From da2b9e16d41d68015c70788ec28dea6ae2643c65 Mon Sep 17 00:00:00 2001
From: Alexandr Karpov <alexandr.d.karpov@gmail.com>
Date: Sat, 22 Oct 2022 19:23:25 +0300
Subject: [PATCH] updated score algoth

---
 app/search/models.py               |  1 -
 app/search/services/search.py      | 64 +++++++++++++++++-------------
 app/search/services/spell_check.py | 16 +++++---
 3 files changed, 47 insertions(+), 34 deletions(-)

diff --git a/app/search/models.py b/app/search/models.py
index 456b0b8..44375cc 100644
--- a/app/search/models.py
+++ b/app/search/models.py
@@ -78,7 +78,6 @@ class Product(models.Model):
 
     class Meta:
         db_table = "product"
-        ordering = ["-score"]
 
 
 class ProductCharacteristic(models.Model):
diff --git a/app/search/services/search.py b/app/search/services/search.py
index 8e51033..7216217 100644
--- a/app/search/services/search.py
+++ b/app/search/services/search.py
@@ -1,7 +1,3 @@
-import string
-
-from django.db.models import QuerySet
-
 from search.models import (
     Product,
     Characteristic,
@@ -13,7 +9,7 @@ from search.models import (
 from typing import List
 
 from search.services.hints import get_hints
-from search.services.spell_check import spell_check_ru as spell_check
+from search.services.spell_check import spell_check_ru as spell_check, lemmatize
 
 
 def process_unit_operation(unit: ProductUnitCharacteristic.objects, operation: str):
@@ -45,43 +41,55 @@ def _clean_text(text: str) -> List[str]:
     for st in [".", ",", "!", "?"]:
         text = text.replace(st, " ")
     text = text.split()
-    return text
-
-
-def apply_qs_search(qs: Product.objects, text: str):
-    text = _clean_text(text)
-    words = Product.objects.none()
+    re = []
     for word in text:
-        words = (
-            words
+        re.append(lemmatize(word))
+    return re
+
+
+def apply_qs_search(text: str):
+    text = _clean_text(text)
+    products = Product.objects.none()
+    for word in text:
+        products = (
+            products
             | Product.objects.filter(name__unaccent__trigram_similar=word)

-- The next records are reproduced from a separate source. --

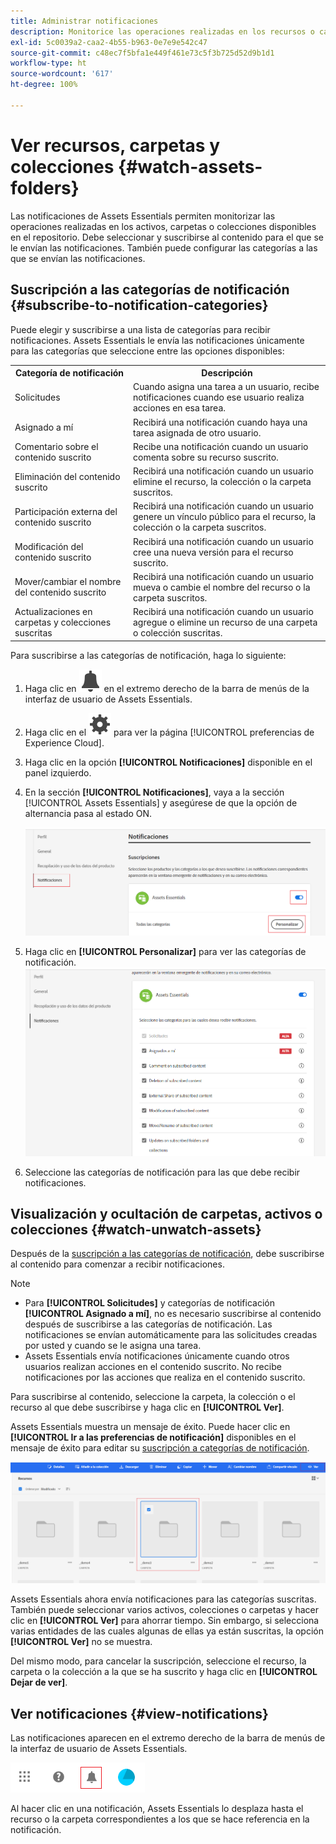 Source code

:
 ```yaml
---
title: Administrar notificaciones
description: Monitorice las operaciones realizadas en los recursos o carpetas disponibles en el repositorio mediante las notificaciones de Assets Essentials.
exl-id: 5c0039a2-caa2-4b55-b963-0e7e9e542c47
source-git-commit: c48ec7f5bfa1e449f461e73c5f3b725d52d9b1d1
workflow-type: ht
source-wordcount: '617'
ht-degree: 100%

---
```


# Ver recursos, carpetas y colecciones {#watch-assets-folders}

Las notificaciones de Assets Essentials permiten monitorizar las operaciones realizadas en los activos, carpetas o colecciones disponibles en el repositorio. Debe seleccionar y suscribirse al contenido para el que se le envían las notificaciones. También puede configurar las categorías a las que se envían las notificaciones.

## Suscripción a las categorías de notificación {#subscribe-to-notification-categories}

Puede elegir y suscribirse a una lista de categorías para recibir notificaciones. Assets Essentials le envía las notificaciones únicamente para las categorías que seleccione entre las opciones disponibles:

<table>
    <tbody>
     <tr>
      <th><strong>Categoría de notificación</strong></th>
      <th><strong>Descripción</strong></th>
     </tr>
     <tr>
      <td>Solicitudes</td>
      <td>Cuando asigna una tarea a un usuario, recibe notificaciones cuando ese usuario realiza acciones en esa tarea.</td>
     </tr>
     <tr>
      <td>Asignado a mí</td>
      <td>Recibirá una notificación cuando haya una tarea asignada de otro usuario.</td>
     </tr>
     <tr>
      <td>Comentario sobre el contenido suscrito</td>
      <td>Recibe una notificación cuando un usuario comenta sobre su recurso suscrito.</td>
     </tr>
     <tr>
      <td>Eliminación del contenido suscrito</td>
      <td>Recibirá una notificación cuando un usuario elimine el recurso, la colección o la carpeta suscritos.</td>
     </tr>
     <tr>
      <td>Participación externa del contenido suscrito</td>
      <td>Recibirá una notificación cuando un usuario genere un vínculo público para el recurso, la colección o la carpeta suscritos.</td>
     </tr>
     <tr>
      <td>Modificación del contenido suscrito</td>
      <td>Recibirá una notificación cuando un usuario cree una nueva versión para el recurso suscrito.</td>
     </tr>
     <tr>
      <td>Mover/cambiar el nombre del contenido suscrito</td>
      <td>Recibirá una notificación cuando un usuario mueva o cambie el nombre del recurso o la carpeta suscritos.</td>
     </tr>
     <tr>
      <td>Actualizaciones en carpetas y colecciones suscritas</td>
      <td>Recibirá una notificación cuando un usuario agregue o elimine un recurso de una carpeta o colección suscritas.</td>
     </tr>    
    </tbody>
   </table>

Para suscribirse a las categorías de notificación, haga lo siguiente:

1. Haga clic en ![icono de campana](assets/bell-icon.svg) en el extremo derecho de la barra de menús de la interfaz de usuario de Assets Essentials.

1. Haga clic en el ![icono de configuración](assets/settings-icon.svg) para ver la página [!UICONTROL preferencias de Experience Cloud].

1. Haga clic en la opción **[!UICONTROL Notificaciones]** disponible en el panel izquierdo.

1. En la sección **[!UICONTROL Notificaciones]**, vaya a la sección [!UICONTROL Assets Essentials] y asegúrese de que la opción de alternancia pasa al estado ON.

   ![Notificaciones en Assets Essentials](assets/enable-notifications.png)

1. Haga clic en **[!UICONTROL Personalizar]** para ver las categorías de notificación.
   ![Notificaciones en Assets Essentials](assets/enable-notification-categories.png)

1. Seleccione las categorías de notificación para las que debe recibir notificaciones.

## Visualización y ocultación de carpetas, activos o colecciones {#watch-unwatch-assets}

Después de la [suscripción a las categorías de notificación](#subscribe-to-notification-categories), debe suscribirse al contenido para comenzar a recibir notificaciones.

>[!NOTE]
>
>* Para **[!UICONTROL Solicitudes]** y categorías de notificación **[!UICONTROL Asignado a mí]**, no es necesario suscribirse al contenido después de suscribirse a las categorías de notificación. Las notificaciones se envían automáticamente para las solicitudes creadas por usted y cuando se le asigna una tarea.
>* Assets Essentials envía notificaciones únicamente cuando otros usuarios realizan acciones en el contenido suscrito. No recibe notificaciones por las acciones que realiza en el contenido suscrito.


Para suscribirse al contenido, seleccione la carpeta, la colección o el recurso al que debe suscribirse y haga clic en **[!UICONTROL Ver]**.

Assets Essentials muestra un mensaje de éxito. Puede hacer clic en **[!UICONTROL Ir a las preferencias de notificación]** disponibles en el mensaje de éxito para editar su [suscripción a categorías de notificación](#subscribe-to-notification-categories).

![Notificaciones en Assets Essentials](assets/watch-assets.png)

Assets Essentials ahora envía notificaciones para las categorías suscritas. También puede seleccionar varios activos, colecciones o carpetas y hacer clic en **[!UICONTROL Ver]** para ahorrar tiempo. Sin embargo, si selecciona varias entidades de las cuales algunas de ellas ya están suscritas, la opción **[!UICONTROL Ver]** no se muestra.

Del mismo modo, para cancelar la suscripción, seleccione el recurso, la carpeta o la colección a la que se ha suscrito y haga clic en **[!UICONTROL Dejar de ver]**.

## Ver notificaciones {#view-notifications}

Las notificaciones aparecen en el extremo derecho de la barra de menús de la interfaz de usuario de Assets Essentials.

![Notificaciones en Assets Essentials](assets/notifications-assets-essentials.png)

Al hacer clic en una notificación, Assets Essentials lo desplaza hasta el recurso o la carpeta correspondientes a los que se hace referencia en la notificación.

             | Product.objects.filter(name__unaccent__icontains=word)
         )
-    print(words)
-    qs = qs | words
-    print(qs)
-    return qs
+    products = products.order_by("-score")
+    print(products)
+    return products
 
 
 def apply_all_qs_search(orig_qs, text: str):
     # words
-    qs = apply_qs_search(Product.objects.none(), text)
+    qs = apply_qs_search(text)
     text = _clean_text(text)
 
     # categories
     cats = Category.objects.none()
     for word in text:
         cats = cats | cats.filter(name__icontains=word)
-    qs = qs | Product.objects.filter(category__in=cats)
+    qs = Product.objects.filter(category__in=cats).order_by("-score") | qs
 
     # characteristics
     chars = Characteristic.objects.none()
     for word in text:
-        chars = chars | chars.filter(
-            value__icontains=word,
+        chars = (
+            chars
+            | Characteristic.objects.filter(
+                value__icontains=word,
+            )
+            | Characteristic.objects.filter(
+                value__unaccent__trigram_similar=word,
+            )
         )
-    qs = qs | Product.objects.filter(characteristics__characteristic__in=chars)
-    # print(qs)
+    qs = (
+        Product.objects.filter(characteristics__characteristic__in=chars).order_by(
+            "-score"
+        )
+        | qs
+    )
 
     return qs & orig_qs
 
@@ -164,19 +172,22 @@ def process_search(data: List[dict], limit=5, offset=0) -> List[dict]:
         typ = x["type"]
         val = x["value"]
         if typ == "Name":
-            qs = apply_qs_search(qs, val)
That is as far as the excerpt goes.